- _Your task_
The answer must be an exact copy of the records, with every picture left out.

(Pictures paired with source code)

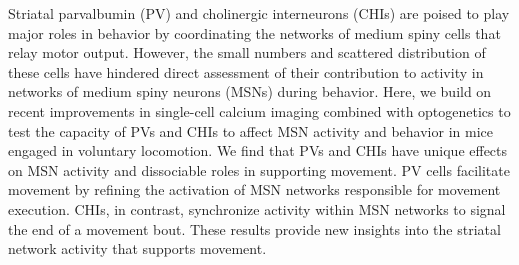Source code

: Striatal parvalbumin (PV) and cholinergic interneurons (CHIs) are poised to play major roles in behavior by coordinating the networks of medium spiny cells that relay motor output. However, the small numbers and scattered distribution of these cells have hindered direct assessment of their contribution to activity in networks of medium spiny neurons (MSNs) during behavior. Here, we build on recent improvements in single-cell calcium imaging combined with optogenetics to test the capacity of PVs and CHIs to affect MSN activity and behavior in mice engaged in voluntary locomotion. We find that PVs and CHIs have unique effects on MSN activity and dissociable roles in supporting movement. PV cells facilitate movement by refining the activation of MSN networks responsible for movement execution. CHIs, in contrast, synchronize activity within MSN networks to signal the end of a movement bout. These results provide new insights into the striatal network activity that supports movement.
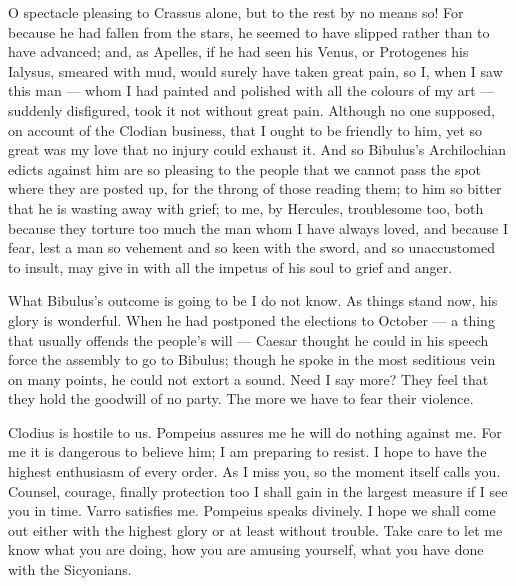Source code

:  O spectacle pleasing to Crassus alone, but to the rest by no means so! For because he had fallen from the stars, he seemed to have slipped rather than to have advanced; and, as Apelles, if he had seen his Venus, or Protogenes his Ialysus, smeared with mud, would surely have taken great pain, so I, when I saw this man --- whom I had painted and polished with all the colours of my art --- suddenly disfigured, took it not without great pain. Although no one supposed, on account of the Clodian business, that I ought to be friendly to him, yet so great was my love that no injury could exhaust it. And so Bibulus's Archilochian edicts against him are so pleasing to the people that we cannot pass the spot where they are posted up, for the throng of those reading them; to him so bitter that he is wasting away with grief; to me, by Hercules, troublesome too, both because they torture too much the man whom I have always loved, and because I fear, lest a man so vehement and so keen with the sword, and so unaccustomed to insult, may give in with all the impetus of his soul to grief and anger.

 What Bibulus's outcome is going to be I do not know. As things stand now, his glory is wonderful. When he had postponed the elections to October --- a thing that usually offends the people's will --- Caesar thought he could in his speech force the assembly to go to Bibulus; though he spoke in the most seditious vein on many points, he could not extort a sound. Need I say more? They feel that they hold the goodwill of no party. The more we have to fear their violence.

 Clodius is hostile to us. Pompeius assures me he will do nothing against me. For me it is dangerous to believe him; I am preparing to resist. I hope to have the highest enthusiasm of every order. As I miss you, so the moment itself calls you. Counsel, courage, finally protection too I shall gain in the largest measure if I see you in time. Varro satisfies me. Pompeius speaks divinely. I hope we shall come out either with the highest glory or at least without trouble. Take care to let me know what you are doing, how you are amusing yourself, what you have done with the Sicyonians.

- _Response_
Source code

: Striatal parvalbumin (PV) and cholinergic interneurons (CHIs) are poised to play major roles in behavior by coordinating the networks of medium spiny cells that relay motor output. However, the small numbers and scattered distribution of these cells have hindered direct assessment of their contribution to activity in networks of medium spiny neurons (MSNs) during behavior. Here, we build on recent improvements in single-cell calcium imaging combined with optogenetics to test the capacity of PVs and CHIs to affect MSN activity and behavior in mice engaged in voluntary locomotion. We find that PVs and CHIs have unique effects on MSN activity and dissociable roles in supporting movement. PV cells facilitate movement by refining the activation of MSN networks responsible for movement execution. CHIs, in contrast, synchronize activity within MSN networks to signal the end of a movement bout. These results provide new insights into the striatal network activity that supports movement.
Source code

:  O spectacle pleasing to Crassus alone, but to the rest by no means so! For because he had fallen from the stars, he seemed to have slipped rather than to have advanced; and, as Apelles, if he had seen his Venus, or Protogenes his Ialysus, smeared with mud, would surely have taken great pain, so I, when I saw this man --- whom I had painted and polished with all the colours of my art --- suddenly disfigured, took it not without great pain. Although no one supposed, on account of the Clodian business, that I ought to be friendly to him, yet so great was my love that no injury could exhaust it. And so Bibulus's Archilochian edicts against him are so pleasing to the people that we cannot pass the spot where they are posted up, for the throng of those reading them; to him so bitter that he is wasting away with grief; to me, by Hercules, troublesome too, both because they torture too much the man whom I have always loved, and because I fear, lest a man so vehement and so keen with the sword, and so unaccustomed to insult, may give in with all the impetus of his soul to grief and anger.

 What Bibulus's outcome is going to be I do not know. As things stand now, his glory is wonderful. When he had postponed the elections to October --- a thing that usually offends the people's will --- Caesar thought he could in his speech force the assembly to go to Bibulus; though he spoke in the most seditious vein on many points, he could not extort a sound. Need I say more? They feel that they hold the goodwill of no party. The more we have to fear their violence.

 Clodius is hostile to us. Pompeius assures me he will do nothing against me. For me it is dangerous to believe him; I am preparing to resist. I hope to have the highest enthusiasm of every order. As I miss you, so the moment itself calls you. Counsel, courage, finally protection too I shall gain in the largest measure if I see you in time. Varro satisfies me. Pompeius speaks divinely. I hope we shall come out either with the highest glory or at least without trouble. Take care to let me know what you are doing, how you are amusing yourself, what you have done with the Sicyonians.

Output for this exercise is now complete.